Automation equipments for London's Millennium Wheel
Schneider Electric provided 66 Modicon/Telemecanique Premium programmable logic controllers (PLCs), two Monitor Pro Telemecanique supervision systems and 64 Altivar 58 Telemecanique speed drives for the automation system that operates London’s Millennium Wheel. The system was supplied by Semer, a French company based near Saint-Gervais that engineers, builds and maintains control and monitoring equipment for a wide range of needs, including steel making, special machines, environmental projects and ski lifts. To meet the safety and availability requirements involved in transporting people, the Millennium project’s automation system is based on the concept of redundancy. Two central PLCs installed on the ground and linked to the supervision system communicate via radio with two onboard PLCs in each capsule. In turn, these PLCs communicate with a speed drive that controls the stabilitysystem’s motor. The supervision system manages data to ensure maximum comfort and provide a large array of services. In particular, it controls the motion stability system and heating and air conditioning for each capsule, as well as the lighting, which changes as the wheel turns, and the multilingual public address/sound system.
> A giant bicycle wheel
The Millennium Wheel, known as the London Eye, has a unique design. On a traditional Ferris wheel, the cabins are suspended and held in a horizontal position by their own weight as the wheel turns.

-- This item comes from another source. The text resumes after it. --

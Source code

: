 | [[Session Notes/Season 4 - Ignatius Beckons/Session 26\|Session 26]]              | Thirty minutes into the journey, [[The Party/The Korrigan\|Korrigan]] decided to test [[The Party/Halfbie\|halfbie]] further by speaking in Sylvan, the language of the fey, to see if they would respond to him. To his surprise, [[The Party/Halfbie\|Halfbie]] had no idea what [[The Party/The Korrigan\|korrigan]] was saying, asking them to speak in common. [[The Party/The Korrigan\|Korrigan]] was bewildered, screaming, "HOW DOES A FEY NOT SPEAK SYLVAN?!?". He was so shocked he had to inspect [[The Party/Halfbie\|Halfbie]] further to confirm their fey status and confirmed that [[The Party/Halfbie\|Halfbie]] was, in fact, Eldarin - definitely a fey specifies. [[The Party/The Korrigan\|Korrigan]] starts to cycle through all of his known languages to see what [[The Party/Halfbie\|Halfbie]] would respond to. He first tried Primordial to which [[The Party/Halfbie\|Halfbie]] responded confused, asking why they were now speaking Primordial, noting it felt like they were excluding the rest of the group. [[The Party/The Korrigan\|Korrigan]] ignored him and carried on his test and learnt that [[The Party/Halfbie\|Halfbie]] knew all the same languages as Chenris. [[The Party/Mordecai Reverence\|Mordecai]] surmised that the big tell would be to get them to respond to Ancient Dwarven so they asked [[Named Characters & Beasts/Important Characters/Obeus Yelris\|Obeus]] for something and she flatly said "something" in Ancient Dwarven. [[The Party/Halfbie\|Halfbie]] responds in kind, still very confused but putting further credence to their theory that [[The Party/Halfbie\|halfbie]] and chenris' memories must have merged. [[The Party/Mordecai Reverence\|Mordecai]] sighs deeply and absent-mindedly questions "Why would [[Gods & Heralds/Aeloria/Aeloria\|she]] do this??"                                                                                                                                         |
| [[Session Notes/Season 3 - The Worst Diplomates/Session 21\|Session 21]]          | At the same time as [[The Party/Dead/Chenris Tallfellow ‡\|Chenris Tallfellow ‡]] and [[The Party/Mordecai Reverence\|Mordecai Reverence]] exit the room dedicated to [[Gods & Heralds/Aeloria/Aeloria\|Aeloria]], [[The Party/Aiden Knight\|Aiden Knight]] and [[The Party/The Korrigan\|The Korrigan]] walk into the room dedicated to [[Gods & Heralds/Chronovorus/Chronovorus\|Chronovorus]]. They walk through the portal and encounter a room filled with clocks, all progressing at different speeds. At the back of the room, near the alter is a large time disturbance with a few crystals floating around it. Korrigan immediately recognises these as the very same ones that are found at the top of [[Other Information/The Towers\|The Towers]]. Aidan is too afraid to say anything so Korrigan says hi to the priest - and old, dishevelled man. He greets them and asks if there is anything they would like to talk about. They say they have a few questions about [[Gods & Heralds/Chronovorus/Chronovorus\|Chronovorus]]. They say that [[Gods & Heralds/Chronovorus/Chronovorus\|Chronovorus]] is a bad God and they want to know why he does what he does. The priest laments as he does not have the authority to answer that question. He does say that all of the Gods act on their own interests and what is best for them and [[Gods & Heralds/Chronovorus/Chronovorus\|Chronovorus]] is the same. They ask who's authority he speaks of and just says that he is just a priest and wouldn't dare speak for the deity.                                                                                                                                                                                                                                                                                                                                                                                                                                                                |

The London Eye, on the other hand, resembles a giant bicycle wheel with 32 glassed-in capsules attached to the outer rim. Each capsule is kept level throughout the ride by a dedicated motion stability system. The gondola-type cars can carry 800 people for a 20-minute ride.
Located across the Thames from Big Ben, the London Eye is the largest observation wheel in the world. The 135-meter high structure, inaugurated on March 9, offers an exceptional panoramic view of London.